Qualcomm's San Diego headquarters has an on-site fitness center, and medical and dental clinic, and also hosts a farmer's market. "Learn to" programs give employees the chance to try scuba diving and surfing, and team-building adventure outings get employees to bond outside the office.
As an added bonus, full-time employees who purchase wireless devices containing a Qualcomm chipset (such as a Kindle or laptop) can get part of the cost covered. Think of it as a high-tech employee discount.
The Retailer: Whole Foods
True to its holistic vision, Whole Foods makes employees a central part of the company's mission and success. That commitment comes from the very top: a salary cap limits the company's top earner to 19 times the salary of an average worker.
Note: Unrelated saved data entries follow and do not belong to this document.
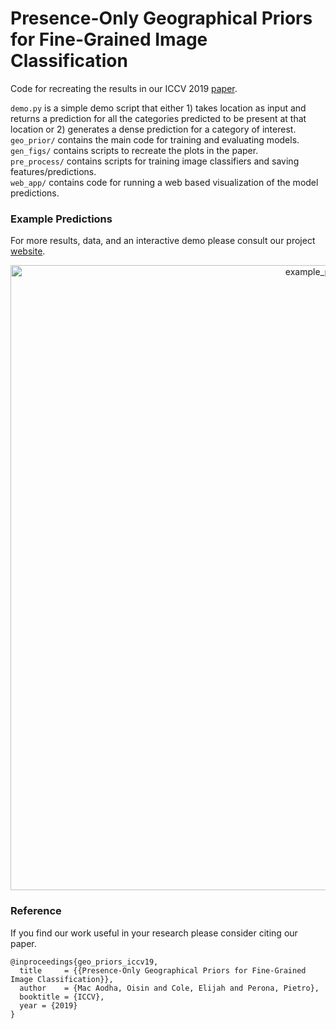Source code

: # Presence-Only Geographical Priors for Fine-Grained Image Classification
Code for recreating the results in our ICCV 2019 [paper](https://arxiv.org/abs/1906.05272).  

`demo.py` is a simple demo script that either 1) takes location as input and returns a prediction for all the categories predicted to be present at that location or 2) generates a dense prediction for a category of interest.  
`geo_prior/` contains the main code for training and evaluating models.  
`gen_figs/` contains scripts to recreate the plots in the paper.  
`pre_process/` contains scripts for training image classifiers and saving features/predictions.  
`web_app/` contains code for running a web based visualization of the model predictions.   


### Example Predictions
For more results, data, and an interactive demo please consult our project [website](https://homepages.inf.ed.ac.uk/omacaod/projects/geopriors/index.html).
<p align="center">
  <img src="data/example_predictions.jpg" alt="example_predictions" width="1000" />
</p>


### Reference
If you find our work useful in your research please consider citing our paper.  
```
@inproceedings{geo_priors_iccv19,
  title     = {{Presence-Only Geographical Priors for Fine-Grained Image Classification}},
  author    = {Mac Aodha, Oisin and Cole, Elijah and Perona, Pietro},
  booktitle = {ICCV},
  year = {2019}
}
```
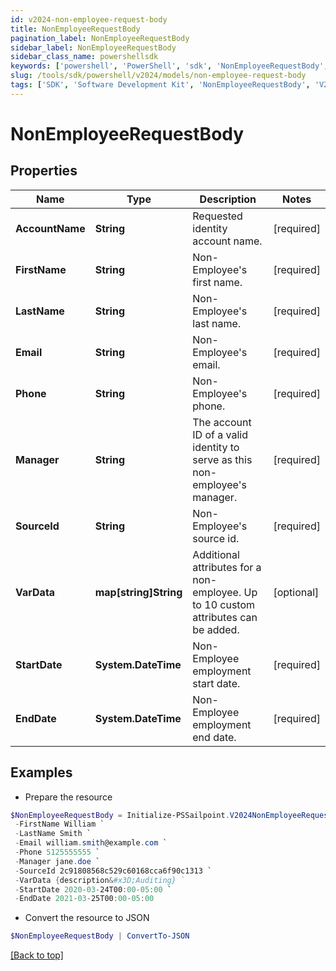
 ```yaml
---
id: v2024-non-employee-request-body
title: NonEmployeeRequestBody
pagination_label: NonEmployeeRequestBody
sidebar_label: NonEmployeeRequestBody
sidebar_class_name: powershellsdk
keywords: ['powershell', 'PowerShell', 'sdk', 'NonEmployeeRequestBody', 'V2024NonEmployeeRequestBody'] 
slug: /tools/sdk/powershell/v2024/models/non-employee-request-body
tags: ['SDK', 'Software Development Kit', 'NonEmployeeRequestBody', 'V2024NonEmployeeRequestBody']
---
```



# NonEmployeeRequestBody

## Properties

Name | Type | Description | Notes
------------ | ------------- | ------------- | -------------
**AccountName** | **String** | Requested identity account name. | [required]
**FirstName** | **String** | Non-Employee's first name. | [required]
**LastName** | **String** | Non-Employee's last name. | [required]
**Email** | **String** | Non-Employee's email. | [required]
**Phone** | **String** | Non-Employee's phone. | [required]
**Manager** | **String** | The account ID of a valid identity to serve as this non-employee's manager. | [required]
**SourceId** | **String** | Non-Employee's source id. | [required]
**VarData** | **map[string]String** | Additional attributes for a non-employee. Up to 10 custom attributes can be added. | [optional] 
**StartDate** | **System.DateTime** | Non-Employee employment start date. | [required]
**EndDate** | **System.DateTime** | Non-Employee employment end date. | [required]

## Examples

- Prepare the resource
```powershell
$NonEmployeeRequestBody = Initialize-PSSailpoint.V2024NonEmployeeRequestBody  -AccountName william.smith `
 -FirstName William `
 -LastName Smith `
 -Email william.smith@example.com `
 -Phone 5125555555 `
 -Manager jane.doe `
 -SourceId 2c91808568c529c60168cca6f90c1313 `
 -VarData {description&#x3D;Auditing} `
 -StartDate 2020-03-24T00:00-05:00 `
 -EndDate 2021-03-25T00:00-05:00
```

- Convert the resource to JSON
```powershell
$NonEmployeeRequestBody | ConvertTo-JSON
```


[[Back to top]](#) 

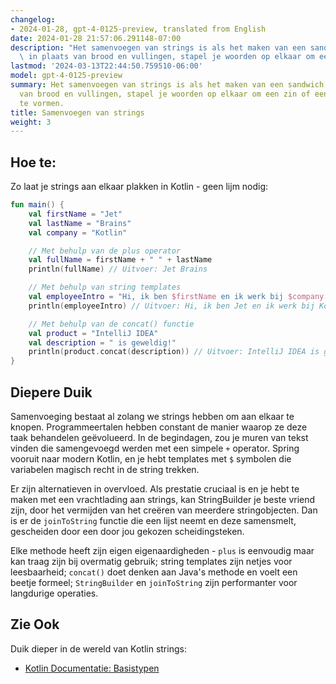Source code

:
 ```yaml
---
changelog:
- 2024-01-28, gpt-4-0125-preview, translated from English
date: 2024-01-28 21:57:06.291148-07:00
description: "Het samenvoegen van strings is als het maken van een sandwich, maar\
  \ in plaats van brood en vullingen, stapel je woorden op elkaar om een zin of een\u2026"
lastmod: '2024-03-13T22:44:50.759510-06:00'
model: gpt-4-0125-preview
summary: Het samenvoegen van strings is als het maken van een sandwich, maar in plaats
  van brood en vullingen, stapel je woorden op elkaar om een zin of een uitdrukking
  te vormen.
title: Samenvoegen van strings
weight: 3
---
```


## Hoe te:
Zo laat je strings aan elkaar plakken in Kotlin - geen lijm nodig:

```kotlin
fun main() {
    val firstName = "Jet"
    val lastName = "Brains"
    val company = "Kotlin"

    // Met behulp van de plus operator
    val fullName = firstName + " " + lastName 
    println(fullName) // Uitvoer: Jet Brains

    // Met behulp van string templates
    val employeeIntro = "Hi, ik ben $firstName en ik werk bij $company."
    println(employeeIntro) // Uitvoer: Hi, ik ben Jet en ik werk bij Kotlin.

    // Met behulp van de concat() functie
    val product = "IntelliJ IDEA"
    val description = " is geweldig!"
    println(product.concat(description)) // Uitvoer: IntelliJ IDEA is geweldig!
}
```

## Diepere Duik
Samenvoeging bestaat al zolang we strings hebben om aan elkaar te knopen. Programmeertalen hebben constant de manier waarop ze deze taak behandelen geëvolueerd. In de begindagen, zou je muren van tekst vinden die samengevoegd werden met een simpele `+` operator. Spring vooruit naar modern Kotlin, en je hebt templates met `$` symbolen die variabelen magisch recht in de string trekken.

Er zijn alternatieven in overvloed. Als prestatie cruciaal is en je hebt te maken met een vrachtlading aan strings, kan StringBuilder je beste vriend zijn, door het vermijden van het creëren van meerdere stringobjecten. Dan is er de `joinToString` functie die een lijst neemt en deze samensmelt, gescheiden door een door jou gekozen scheidingsteken.

Elke methode heeft zijn eigen eigenaardigheden - `plus` is eenvoudig maar kan traag zijn bij overmatig gebruik; string templates zijn netjes voor leesbaarheid; `concat()` doet denken aan Java's methode en voelt een beetje formeel; `StringBuilder` en `joinToString` zijn performanter voor langdurige operaties.

## Zie Ook
Duik dieper in de wereld van Kotlin strings:

- [Kotlin Documentatie: Basistypen](https://kotlinlang.org/docs/basic-types.html#string-literals)
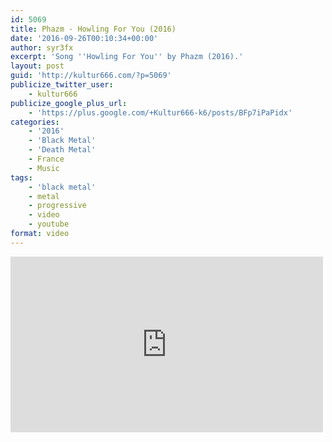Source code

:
 ```yaml
---
id: 5069
title: Phazm - Howling For You (2016)
date: '2016-09-26T00:10:34+00:00'
author: syr3fx
excerpt: 'Song ''Howling For You'' by Phazm (2016).'
layout: post
guid: 'http://kultur666.com/?p=5069'
publicize_twitter_user:
    - kultur666
publicize_google_plus_url:
    - 'https://plus.google.com/+Kultur666-k6/posts/BFp7iPaPidx'
categories:
    - '2016'
    - 'Black Metal'
    - 'Death Metal'
    - France
    - Music
tags:
    - 'black metal'
    - metal
    - progressive
    - video
    - youtube
format: video
---
```


<iframe allow="accelerometer; autoplay; clipboard-write; encrypted-media; gyroscope; picture-in-picture; web-share" allowfullscreen="" frameborder="0" height="281" loading="lazy" src="https://www.youtube.com/embed/g-UgVowTXmQ?feature=oembed" title="PHAZM - Howling for You  (OFFICIAL VIDEO)" width="500"></iframe>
Rather than the usual profit sharing, Whole Foods has "Gainsharing," a program that bases rewards on factors that front-line service workers can control, such as improving customer service and productivity. Stock options aren't limited to upper management. The majority are granted to non-executive-level employees. And a 20% merchandise discount keeps employees eating healthy.
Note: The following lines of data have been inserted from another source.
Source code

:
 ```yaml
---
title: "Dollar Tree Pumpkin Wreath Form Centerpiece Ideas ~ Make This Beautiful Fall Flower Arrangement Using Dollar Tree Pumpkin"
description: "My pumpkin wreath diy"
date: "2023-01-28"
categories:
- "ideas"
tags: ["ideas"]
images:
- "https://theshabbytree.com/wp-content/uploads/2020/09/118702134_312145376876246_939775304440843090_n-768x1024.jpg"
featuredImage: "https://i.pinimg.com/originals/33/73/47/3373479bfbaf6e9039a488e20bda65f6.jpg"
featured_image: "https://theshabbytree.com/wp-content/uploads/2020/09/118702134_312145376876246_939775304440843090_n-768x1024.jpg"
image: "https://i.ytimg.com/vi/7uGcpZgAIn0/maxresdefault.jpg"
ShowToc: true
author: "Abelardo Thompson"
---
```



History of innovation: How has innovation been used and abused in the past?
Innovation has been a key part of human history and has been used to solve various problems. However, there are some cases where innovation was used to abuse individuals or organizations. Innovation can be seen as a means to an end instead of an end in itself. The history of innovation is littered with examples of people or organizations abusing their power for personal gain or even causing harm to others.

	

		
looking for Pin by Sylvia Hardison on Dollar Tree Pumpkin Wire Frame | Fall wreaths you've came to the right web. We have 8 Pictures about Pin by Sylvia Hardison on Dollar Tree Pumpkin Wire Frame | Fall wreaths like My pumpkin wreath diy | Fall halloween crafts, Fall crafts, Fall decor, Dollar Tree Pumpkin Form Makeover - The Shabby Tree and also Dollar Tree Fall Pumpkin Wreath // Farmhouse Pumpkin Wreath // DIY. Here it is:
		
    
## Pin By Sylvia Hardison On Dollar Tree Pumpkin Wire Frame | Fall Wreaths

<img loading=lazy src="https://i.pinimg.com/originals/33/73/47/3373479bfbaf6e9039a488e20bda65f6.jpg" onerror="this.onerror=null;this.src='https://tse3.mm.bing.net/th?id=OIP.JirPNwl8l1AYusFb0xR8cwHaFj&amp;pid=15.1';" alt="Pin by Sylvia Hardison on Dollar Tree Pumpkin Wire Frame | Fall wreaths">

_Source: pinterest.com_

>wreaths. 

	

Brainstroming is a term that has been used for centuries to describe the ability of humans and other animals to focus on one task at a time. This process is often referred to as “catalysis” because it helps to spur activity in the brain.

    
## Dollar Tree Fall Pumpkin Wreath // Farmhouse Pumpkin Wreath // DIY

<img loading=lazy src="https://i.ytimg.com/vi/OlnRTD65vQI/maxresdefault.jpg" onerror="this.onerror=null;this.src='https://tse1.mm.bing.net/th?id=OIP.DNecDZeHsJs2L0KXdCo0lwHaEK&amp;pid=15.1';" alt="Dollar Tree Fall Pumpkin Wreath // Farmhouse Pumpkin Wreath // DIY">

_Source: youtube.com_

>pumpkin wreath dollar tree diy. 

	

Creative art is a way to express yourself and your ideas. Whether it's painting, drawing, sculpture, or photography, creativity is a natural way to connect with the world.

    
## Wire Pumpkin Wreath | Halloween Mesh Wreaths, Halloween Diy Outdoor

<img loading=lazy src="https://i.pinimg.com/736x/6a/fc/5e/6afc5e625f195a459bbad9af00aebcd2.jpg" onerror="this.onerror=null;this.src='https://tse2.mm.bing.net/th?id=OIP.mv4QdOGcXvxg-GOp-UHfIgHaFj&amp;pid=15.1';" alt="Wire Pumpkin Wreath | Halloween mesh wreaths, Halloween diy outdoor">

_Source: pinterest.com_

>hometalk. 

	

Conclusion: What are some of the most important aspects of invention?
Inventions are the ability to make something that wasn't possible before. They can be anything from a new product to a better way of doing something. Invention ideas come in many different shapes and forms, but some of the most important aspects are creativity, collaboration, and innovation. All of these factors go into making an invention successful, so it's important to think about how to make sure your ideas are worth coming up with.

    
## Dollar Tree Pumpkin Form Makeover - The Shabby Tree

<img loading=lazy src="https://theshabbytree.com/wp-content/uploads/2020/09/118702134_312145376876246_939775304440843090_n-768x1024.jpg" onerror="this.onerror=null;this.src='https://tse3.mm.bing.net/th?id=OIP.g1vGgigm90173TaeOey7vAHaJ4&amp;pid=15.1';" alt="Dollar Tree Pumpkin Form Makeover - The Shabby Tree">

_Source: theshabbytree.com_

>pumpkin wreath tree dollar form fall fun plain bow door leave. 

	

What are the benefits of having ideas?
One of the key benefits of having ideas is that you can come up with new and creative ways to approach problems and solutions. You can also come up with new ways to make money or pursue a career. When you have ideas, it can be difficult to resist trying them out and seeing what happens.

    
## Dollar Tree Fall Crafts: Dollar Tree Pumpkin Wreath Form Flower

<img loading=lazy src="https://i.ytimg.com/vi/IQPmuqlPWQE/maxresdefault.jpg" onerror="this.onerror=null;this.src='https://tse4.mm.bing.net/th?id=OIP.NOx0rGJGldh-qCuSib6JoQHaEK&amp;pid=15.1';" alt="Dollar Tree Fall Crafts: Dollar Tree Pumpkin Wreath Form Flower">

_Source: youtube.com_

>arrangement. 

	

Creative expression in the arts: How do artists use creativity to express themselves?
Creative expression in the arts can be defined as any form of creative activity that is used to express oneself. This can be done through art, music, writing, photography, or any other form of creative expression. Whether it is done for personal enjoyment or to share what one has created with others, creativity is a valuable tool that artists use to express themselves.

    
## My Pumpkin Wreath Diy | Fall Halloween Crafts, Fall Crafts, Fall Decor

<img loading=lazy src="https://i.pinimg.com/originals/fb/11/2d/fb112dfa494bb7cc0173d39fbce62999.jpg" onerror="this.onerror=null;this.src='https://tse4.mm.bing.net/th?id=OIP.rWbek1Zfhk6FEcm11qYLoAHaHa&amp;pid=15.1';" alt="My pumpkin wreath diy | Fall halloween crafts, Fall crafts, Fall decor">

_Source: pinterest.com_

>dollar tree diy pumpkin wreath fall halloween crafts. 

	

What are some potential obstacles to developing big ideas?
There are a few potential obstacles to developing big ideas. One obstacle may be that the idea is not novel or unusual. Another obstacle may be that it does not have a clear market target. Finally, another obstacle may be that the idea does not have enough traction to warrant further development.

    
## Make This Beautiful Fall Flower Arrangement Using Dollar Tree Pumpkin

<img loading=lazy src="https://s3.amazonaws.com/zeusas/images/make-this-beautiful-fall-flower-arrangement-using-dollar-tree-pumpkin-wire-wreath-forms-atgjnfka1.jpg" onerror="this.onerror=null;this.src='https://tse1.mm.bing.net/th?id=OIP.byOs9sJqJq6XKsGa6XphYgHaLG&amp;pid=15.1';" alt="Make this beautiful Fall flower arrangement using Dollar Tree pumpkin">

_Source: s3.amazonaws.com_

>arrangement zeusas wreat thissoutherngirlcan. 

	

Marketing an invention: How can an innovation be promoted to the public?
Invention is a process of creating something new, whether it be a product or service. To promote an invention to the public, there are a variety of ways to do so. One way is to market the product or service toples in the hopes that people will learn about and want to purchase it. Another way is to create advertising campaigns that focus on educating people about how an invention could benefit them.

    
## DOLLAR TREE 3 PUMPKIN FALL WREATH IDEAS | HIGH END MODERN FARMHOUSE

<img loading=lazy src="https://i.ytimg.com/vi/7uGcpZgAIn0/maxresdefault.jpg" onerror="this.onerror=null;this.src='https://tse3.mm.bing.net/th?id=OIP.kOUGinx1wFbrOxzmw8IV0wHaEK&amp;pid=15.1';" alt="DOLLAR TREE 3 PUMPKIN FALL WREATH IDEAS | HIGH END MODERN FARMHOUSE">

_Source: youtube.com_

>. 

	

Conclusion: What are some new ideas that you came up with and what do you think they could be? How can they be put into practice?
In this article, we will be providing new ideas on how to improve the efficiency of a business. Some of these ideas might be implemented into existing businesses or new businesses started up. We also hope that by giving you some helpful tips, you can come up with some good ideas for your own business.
The Consumer Products Giant: General Mills
Training is a priority at this food-industry powerhouse. The in-house General Mills Institute tailors programs to employees' needs and experience levels, from an executive-led introduction to the company's values and functional areas, to support for newly appointed managers.
But you're not expected to make work your entire life: New employees get three weeks of vacation to start. Family-friendly policies abound, from the two weeks of paid leave granted to new fathers, to flexible work schedules, to adoption expense reimbursements of up to $10,000.